Dealers can also use proven technologies that engage customers differently while going through steps in the sales and service process that can't be eliminated.

For example, there is technology available for the F&I department that utilizes a large, flat interactive display where the F&I manager and customer both view the same information at the same time.

While the information is similar to what's typically presented in paper forms and brochures, the customer is more involved and engaged in the process, not staring at the back of a computer terminal or the back of the F&I manager who is reaching for forms or loading a printer.

Dealers indicate it changes customer perception of the experience and delivers a more engaged, involved, and satisfied F&I experience, even if the time it takes in the F&I office hasn't changed.

Just as dramatically, technologies for service can change the consumer experience from the time the car pulls into the drive until final payment, yet not reduce significantly the total amount of time spent.

  • It starts with RFID technology that triggers greeting the customer by name on a large display screen and alerting the service advisor of the customer's arrival.
  • With portable tablet in hand, the advisor greets the customer at the vehicle and begins the service write-up process, using the tablet as a mini-TV screen to engage the customer and display information related to the service or vehicle inspection.
  • Once the customer is in the service waiting room, a screen displays information about where a vehicle is in the service process and the estimated time remaining.
  • When the service is complete, the customer receives an alert on a smartphone, with the option to pay electronically with the tap of a button. No wasted time or unnecessary waiting.

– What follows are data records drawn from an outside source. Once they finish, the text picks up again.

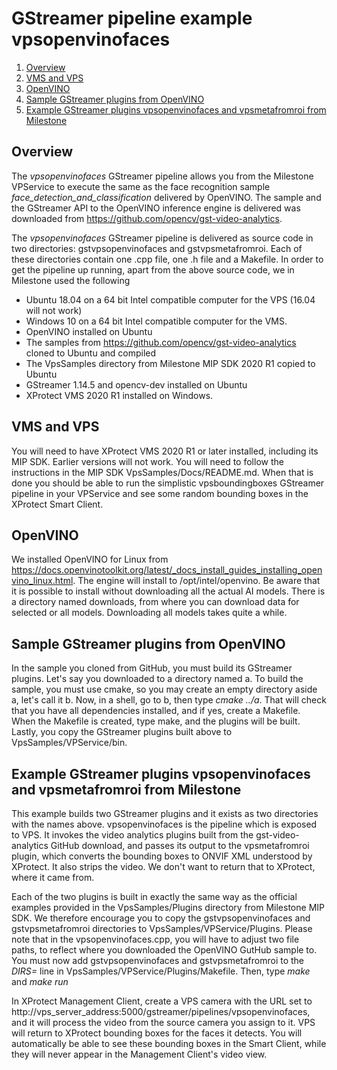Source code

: # GStreamer pipeline example vpsopenvinofaces

1. [Overview](#overview)
2. [VMS and VPS](#vms)
3. [OpenVINO](#openvino)
4. [Sample GStreamer plugins from OpenVINO](#samples)
5. [Example GStreamer plugins vpsopenvinofaces and vpsmetafromroi from Milestone](#examples)


## Overview

The *vpsopenvinofaces* GStreamer pipeline allows you from the Milestone VPService to execute the same as the face recognition sample *face_detection_and_classification*
delivered by OpenVINO. The sample and the GStreamer API to the OpenVINO inference engine is delivered was downloaded from https://github.com/opencv/gst-video-analytics.

The *vpsopenvinofaces* GStreamer pipeline is delivered as source code in two directories: gstvpsopenvinofaces and gstvpsmetafromroi.
Each of these directories contain one .cpp file, one .h file and a Makefile.
In order to get the pipeline up running, apart from the above source code, we in Milestone used the following 

* Ubuntu 18.04 on a 64 bit Intel compatible computer for the VPS (16.04 will not work)
* Windows 10 on a 64 bit Intel compatible computer for the VMS.
* OpenVINO installed on Ubuntu
* The samples from https://github.com/opencv/gst-video-analytics cloned to Ubuntu and compiled
* The VpsSamples directory from Milestone MIP SDK 2020 R1 copied to Ubuntu
* GStreamer 1.14.5 and opencv-dev installed on Ubuntu
* XProtect VMS 2020 R1 installed on Windows.


## VMS and VPS

You will need to have XProtect VMS 2020 R1 or later installed, including its MIP SDK. Earlier versions will not work.
You will need to follow the instructions in the MIP SDK VpsSamples/Docs/README.md.
When that is done you should be able to run the simplistic vpsboundingboxes GStreamer pipeline in your VPService
and see some random bounding boxes in the XProtect Smart Client.


## OpenVINO

We installed OpenVINO for Linux from https://docs.openvinotoolkit.org/latest/_docs_install_guides_installing_openvino_linux.html.
The engine will install to /opt/intel/openvino.
Be aware that it is possible to install without downloading all the actual AI models.
There is a directory named downloads, from where you can download data for selected or all models.
Downloading all models takes quite a while.


## Sample GStreamer plugins from OpenVINO 

In the sample you cloned from GitHub, you must build its GStreamer plugins. Let's say you downloaded to a directory named a.
To build the sample, you must use cmake, so you may create an empty directory aside a, let's call it b.
Now, in a shell, go to b, then type *cmake ../a*. That will check that you have all dependencies installed, and if yes, create a Makefile.
When the Makefile is created, type make, and the plugins will be built.
Lastly, you copy the GStreamer plugins built above to VpsSamples/VPService/bin.


## Example GStreamer plugins vpsopenvinofaces and vpsmetafromroi from Milestone

This example builds two GStreamer plugins and it exists as two directories with the names above.
vpsopenvinofaces is the pipeline which is exposed to VPS. It invokes the video analytics plugins built from the gst-video-analytics GitHub download,
and passes its output to the vpsmetafromroi plugin, which converts the bounding boxes to ONVIF XML understood by XProtect.
It also strips the video. We don't want to return that to XProtect, where it came from.

Each of the two plugins is built in exactly the same way as the official examples provided in the VpsSamples/Plugins directory from Milestone MIP SDK.
We therefore encourage you to copy the gstvpsopenvinofaces and gstvpsmetafromroi directories to VpsSamples/VPService/Plugins.
Please note that in the vpsopenvinofaces.cpp, you will have to adjust two file paths, to reflect where you downloaded the OpenVINO GutHub sample to.
You must now add gstvpsopenvinofaces and gstvpsmetafromroi to the *DIRS=* line in VpsSamples/VPService/Plugins/Makefile. Then, type *make* and *make run*

In XProtect Management Client, create a VPS camera with the URL set to http://vps_server_address:5000/gstreamer/pipelines/vpsopenvinofaces,
and it will process the video from the source camera you assign to it. VPS will return to XProtect bounding boxes for the faces it detects.
You will automatically be able to see these bounding boxes in the Smart Client, while they will never appear in the Management Client's video view.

The result of these technologies working in concert is a more transparent and engaging service experience for the customer, and additional revenue opportunities for the dealer through the service write-up and inspection process. Even if the total amount of time spent didn't change appreciably, the consumer experiences the time differently – and more positively.


Experiences with other retailers and service providers offer a number of insightful lessons for dealerships. Ultimately, every organization strives for the same outcome: How to provide an efficient, effective, rewarding experience for the customer and a profitable one for the organization – and do it all better than the competition.

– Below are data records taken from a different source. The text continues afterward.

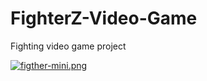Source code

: # FighterZ-Video-Game
Fighting video game project

[![figther-mini.png](https://i.postimg.cc/66m2sNxR/figther-mini.png)](https://postimg.cc/yW0Y9tdY)
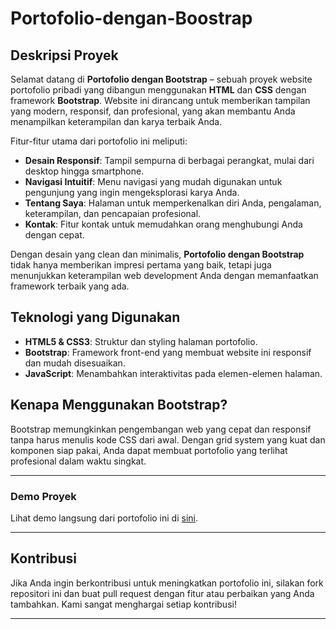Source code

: # Portofolio-dengan-Boostrap

## Deskripsi Proyek

Selamat datang di **Portofolio dengan Bootstrap** – sebuah proyek website portofolio pribadi yang dibangun menggunakan **HTML** dan **CSS** dengan framework **Bootstrap**. Website ini dirancang untuk memberikan tampilan yang modern, responsif, dan profesional, yang akan membantu Anda menampilkan keterampilan dan karya terbaik Anda.

Fitur-fitur utama dari portofolio ini meliputi:
- **Desain Responsif**: Tampil sempurna di berbagai perangkat, mulai dari desktop hingga smartphone.
- **Navigasi Intuitif**: Menu navigasi yang mudah digunakan untuk pengunjung yang ingin mengeksplorasi karya Anda.
- **Tentang Saya**: Halaman untuk memperkenalkan diri Anda, pengalaman, keterampilan, dan pencapaian profesional.
- **Kontak**: Fitur kontak untuk memudahkan orang menghubungi Anda dengan cepat.

Dengan desain yang clean dan minimalis, **Portofolio dengan Bootstrap** tidak hanya memberikan impresi pertama yang baik, tetapi juga menunjukkan keterampilan web development Anda dengan memanfaatkan framework terbaik yang ada.

## Teknologi yang Digunakan
- **HTML5 & CSS3**: Struktur dan styling halaman portofolio.
- **Bootstrap**: Framework front-end yang membuat website ini responsif dan mudah disesuaikan.
- **JavaScript**: Menambahkan interaktivitas pada elemen-elemen halaman.

## Kenapa Menggunakan Bootstrap?
Bootstrap memungkinkan pengembangan web yang cepat dan responsif tanpa harus menulis kode CSS dari awal. Dengan grid system yang kuat dan komponen siap pakai, Anda dapat membuat portofolio yang terlihat profesional dalam waktu singkat.

---

### Demo Proyek
Lihat demo langsung dari portofolio ini di [sini](link-to-demo).

---

## Kontribusi
Jika Anda ingin berkontribusi untuk meningkatkan portofolio ini, silakan fork repositori ini dan buat pull request dengan fitur atau perbaikan yang Anda tambahkan. Kami sangat menghargai setiap kontribusi!

---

The endgame for dealers isn't necessarily "60 minutes or less" for consumers to buy a vehicle. It's delivering a rewarding, engaging, and satisfied customer experience that takes the amount of time necessary, with no unnecessary steps or wasted time for customers or dealership personnel.

Dealers can achieve this result by reducing the overall time customers wait when practical; making the time in the dealership more informative, engaging, and productive where possible; and, ultimately, delivering a more satisfying and rewarding experience far better – and more profitably – than the competition.

And that's the point of retailing in the New Normal.